Fouad Boussouf mit einer österreichischen Erstaufführung des Stückes „Fêu“ zu Gast beim „Bregenzer Frühling“ (Foto: Antoine Friboulet)
Ingrid Bertel · 27. Jän 2012 · Theater

„Ich sehe bedeutend jünger aus“ - "Im Herbst" feierte Premiere beim Theater Kosmos

Zwei Männer um die fünfzig – das riecht nach Krise! Auf der Aschenbahn des Lebens warten die ersten Krankheiten, die Karriere steht still, und in der Liebe gibt’s nur noch Enttäuschungen. Mit Felix Römers Komödie „Im Herbst“ beweist das Bregenzer Theater Kosmos viel Selbstironie und gediegenes Handwerk.

Robert ist Schauspieler und trägt seine Befindlichkeiten als farbenfrohes Kostüm vor sich her. Sind die Converse All Star Chucks schwarz, dann hat ihn wieder mal eine Freundin verlassen; sind sie grün, dann trainiert er sich das Selbstmitleid ab; sind sie rot, dann wandelt er auf Freiersfüßen.

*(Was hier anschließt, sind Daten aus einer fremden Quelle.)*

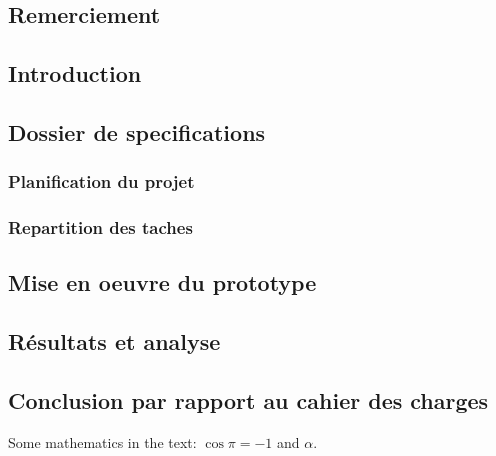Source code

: 
\subsection{Remerciement}

\subsection{Introduction}

\subsection{Dossier de specifications}

\subsubsection{Planification du projet}
\subsubsection{Repartition des taches}
\subsection{Mise en oeuvre du prototype}
\subsection{Résultats et analyse}
\subsection{Conclusion par rapport au cahier des charges}


\lipsum[1-3] %
Some mathematics in the text: $\cos\pi=-1$ and $\alpha$.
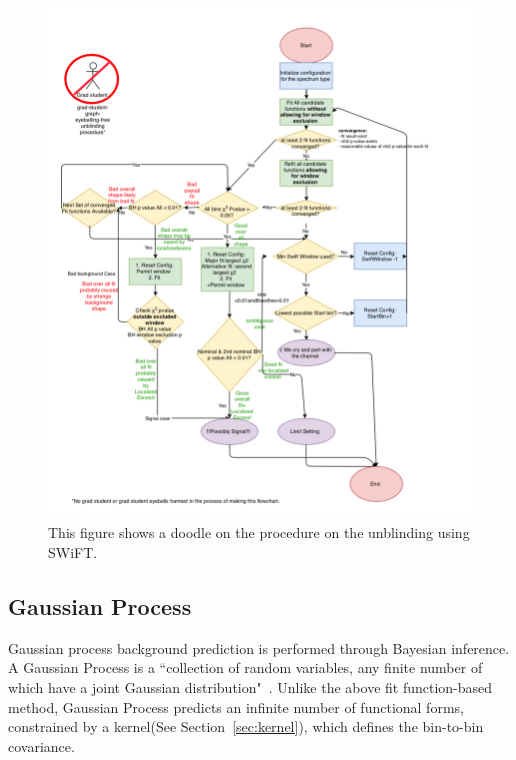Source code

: \begin{figure}[!htb] \begin{center}
        \includegraphics[width=1.05\textwidth]{figures/chapter_analysismethod/swift_unblindingflowchart}
        \caption{
            This figure shows a doodle on the procedure on the unblinding using SWiFT.
        }
        \label{fig:unblinding}
    \end{center}
\end{figure}
\FloatBarrier
    
    \subsection{Gaussian Process} 
    \label{sec:GP}

    Gaussian process background prediction is performed through Bayesian inference. A Gaussian Process is a ``collection of random variables, any finite number of which have a joint Gaussian distribution"~\cite{rasmussen2003gaussian}. Unlike the above fit function-based method, Gaussian Process predicts an infinite number of functional forms, constrained by a kernel(See Section~\ref{sec:kernel}), which defines the bin-to-bin covariance.

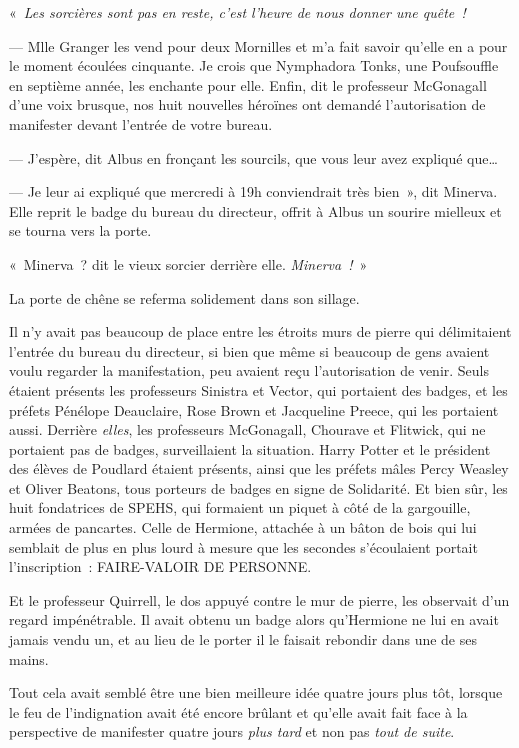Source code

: «~\emph{Les sorcières sont pas en reste, c'est l'heure de nous donner une quête~!}

--- Mlle Granger les vend pour deux Mornilles et m'a fait savoir qu'elle en a pour le moment écoulées cinquante.
Je crois que Nymphadora Tonks, une Poufsouffle en septième année, les enchante pour elle.
Enfin, dit le professeur McGonagall d'une voix brusque, nos huit nouvelles héroïnes ont demandé l'autorisation de manifester devant l'entrée de votre bureau.

--- J'espère, dit Albus en fronçant les sourcils, que vous leur avez expliqué que…

--- Je leur ai expliqué que mercredi à 19h conviendrait très bien~», dit Minerva.
Elle reprit le badge du bureau du directeur, offrit à Albus un sourire mielleux et se tourna vers la porte.

«~Minerva~? dit le vieux sorcier derrière elle.
\emph{Minerva~!}~»

La porte de chêne se referma solidement dans son sillage.

\later

Il n'y avait pas beaucoup de place entre les étroits murs de pierre qui délimitaient l'entrée du bureau du directeur, si bien que même si beaucoup de gens avaient voulu regarder la manifestation, peu avaient reçu l'autorisation de venir.
Seuls étaient présents les professeurs Sinistra et Vector, qui portaient des badges, et les préfets Pénélope Deauclaire, Rose Brown et Jacqueline Preece, qui les portaient aussi.
Derrière \emph{elles}, les professeurs McGonagall, Chourave et Flitwick, qui ne portaient pas de badges, surveillaient la situation.
Harry Potter et le président des élèves de Poudlard étaient présents, ainsi que les préfets mâles Percy Weasley et Oliver Beatons, tous porteurs de badges en signe de Solidarité.
Et bien sûr, les huit fondatrices de SPEHS, qui formaient un piquet à côté de la gargouille, armées de pancartes.
Celle de Hermione, attachée à un bâton de bois qui lui semblait de plus en plus lourd à mesure que les secondes s'écoulaient portait l'inscription~: FAIRE-VALOIR DE PERSONNE.

Et le professeur Quirrell, le dos appuyé contre le mur de pierre, les observait d'un regard impénétrable.
Il avait obtenu un badge alors qu'Hermione ne lui en avait jamais vendu un, et au lieu de le porter il le faisait rebondir dans une de ses mains.

Tout cela avait semblé être une bien meilleure idée quatre jours plus tôt, lorsque le feu de l'indignation avait été encore brûlant et qu'elle avait fait face à la perspective de manifester quatre jours \emph{plus tard} et non pas \emph{tout de suite}.

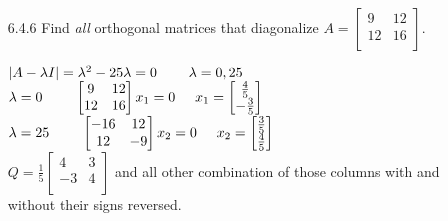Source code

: \documentclass[10pt,twoside,reqno]{article}
\begin{document}
\begin{enumerate}
\vspace{3mm}
\item[6.4.6] Find \textit{all} orthogonal matrices that diagonalize $A = 
\begin{bmatrix}
9&12\\
12&16\\
\end{bmatrix}$. \\ \vspace{2mm}
\begin{center}
$
|A-\lambda I| = \lambda^2-25\lambda=0 \hspace{8mm} \lambda=0,25
$ \\
$
\lambda = 0 \hspace{8mm}
\begin{bmatrix}
9&12\\
12&16\\
\end{bmatrix}
x_1=0
\hspace{5mm}
x_1 = 
\begin{bmatrix}
\frac{4}{5}\\
-\frac{3}{5}\\
\end{bmatrix}
$ \\
$
\lambda = 25 \hspace{8mm}
\begin{bmatrix}
-16&12\\
12&-9\\
\end{bmatrix}
x_2=0
\hspace{5mm}
x_2 = 
\begin{bmatrix}
\frac{3}{5}\\
\frac{4}{5}\\
\end{bmatrix}
$ \\
$
Q=
\frac{1}{5}
\begin{bmatrix}
4&3\\
-3&4\\
\end{bmatrix}
$ and all other combination of those columns with and without their signs reversed. \\
\end{center}


\end{enumerate}
\end{document}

Max ist Bestsellerautor und hat „mit dem Projekt Liebe“ abgeschlossen. „Ich mag keine Zärtlichkeiten am Morgen. Abends ja. Manchmal. Aber nicht am Morgen.“ Scheinbar entspannt hat sich Max in seinem Anwesen an einem ruhigen See eingerichtet. Und als Robert wieder mal ganz heulendes Elend bei ihm eincheckt, schlägt er seinem besten Kumpel eine gemeinsame Alters-WG vor. Da könnten sie doch prima über das erste weiße Schamhaar und allfällige Krankheiten reden. „Einmal Gicht bitte“, meint Robert. Denn: „Es gibt genug Rollen, die man im Sitzen spielen kann.“

„Kotz mir bitte nicht in den See!“

Robert zappelt nervös auf dem Liegestuhl auf dem Bootssteg von Max. Klara ist weg, und den Trigorin in Tschechows „Möwe“ werde er auch nie spielen, immer nur den verliebten Loser Medwedenko, diesen Dorfschullehrer. Max, der den Beruf des Psychiaters aufgegeben hat, weil er jeden Patienten „schon am Klingeln erkennen“ konnte, schnauzt den theatralischen Robert an: „Leute wie du waren der Grund, warum ich mit dem Beruf des Psychiaters aufgehört habe.“ Trotzdem verpasst er seinem Freund  eine Sprechstunde. Er habe das Stück in einer „Klara-Situation“ geschrieben, sagt der Autor Felix Römer. Sein Mut zur Selbstironie bei gleichzeitig liebevollem Blick auf die beruflichen Brüche im Leben von Schauspielern, Autoren und Therapeuten macht das Funkeln dieser Komödie aus.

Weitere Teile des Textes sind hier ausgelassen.